TASK PROMPT: Determine how many lines in the listing contain the string "distance"; respond with the number alone.

--- START ---

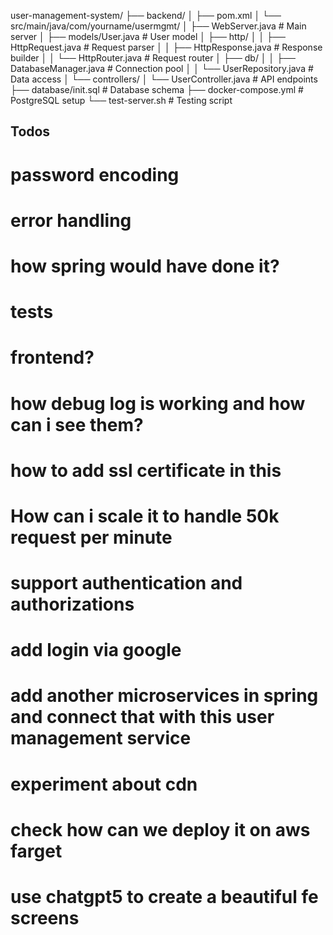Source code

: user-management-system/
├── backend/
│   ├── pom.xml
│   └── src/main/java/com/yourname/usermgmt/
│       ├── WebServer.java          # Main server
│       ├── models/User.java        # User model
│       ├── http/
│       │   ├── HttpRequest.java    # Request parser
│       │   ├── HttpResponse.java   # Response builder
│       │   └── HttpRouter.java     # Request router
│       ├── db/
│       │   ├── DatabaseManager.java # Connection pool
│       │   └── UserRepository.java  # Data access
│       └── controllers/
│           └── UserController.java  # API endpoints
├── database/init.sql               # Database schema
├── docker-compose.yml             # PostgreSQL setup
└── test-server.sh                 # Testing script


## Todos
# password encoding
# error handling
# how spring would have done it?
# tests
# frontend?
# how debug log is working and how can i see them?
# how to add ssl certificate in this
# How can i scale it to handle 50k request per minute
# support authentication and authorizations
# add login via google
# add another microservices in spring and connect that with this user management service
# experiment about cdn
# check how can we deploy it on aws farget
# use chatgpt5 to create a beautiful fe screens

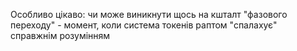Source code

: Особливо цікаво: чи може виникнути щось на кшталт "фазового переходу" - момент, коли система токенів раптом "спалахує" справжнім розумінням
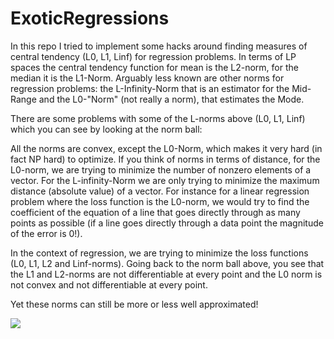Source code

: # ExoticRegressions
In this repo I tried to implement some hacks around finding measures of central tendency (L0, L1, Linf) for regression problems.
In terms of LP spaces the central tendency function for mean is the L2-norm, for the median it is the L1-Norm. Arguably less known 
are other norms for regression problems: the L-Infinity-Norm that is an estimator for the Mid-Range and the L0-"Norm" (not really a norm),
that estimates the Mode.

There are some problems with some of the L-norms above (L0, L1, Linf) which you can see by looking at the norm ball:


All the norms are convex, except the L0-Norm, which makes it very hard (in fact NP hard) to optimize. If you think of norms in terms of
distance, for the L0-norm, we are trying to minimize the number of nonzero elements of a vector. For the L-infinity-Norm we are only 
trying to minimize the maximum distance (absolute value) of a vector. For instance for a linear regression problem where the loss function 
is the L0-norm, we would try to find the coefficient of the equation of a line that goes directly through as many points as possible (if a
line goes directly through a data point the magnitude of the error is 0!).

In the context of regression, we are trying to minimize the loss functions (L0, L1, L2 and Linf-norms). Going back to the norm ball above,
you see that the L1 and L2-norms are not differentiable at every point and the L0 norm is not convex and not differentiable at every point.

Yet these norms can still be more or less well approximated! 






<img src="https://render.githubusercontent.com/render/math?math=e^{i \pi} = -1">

--- END ---

ANSWER TO THE EXERCISE: 2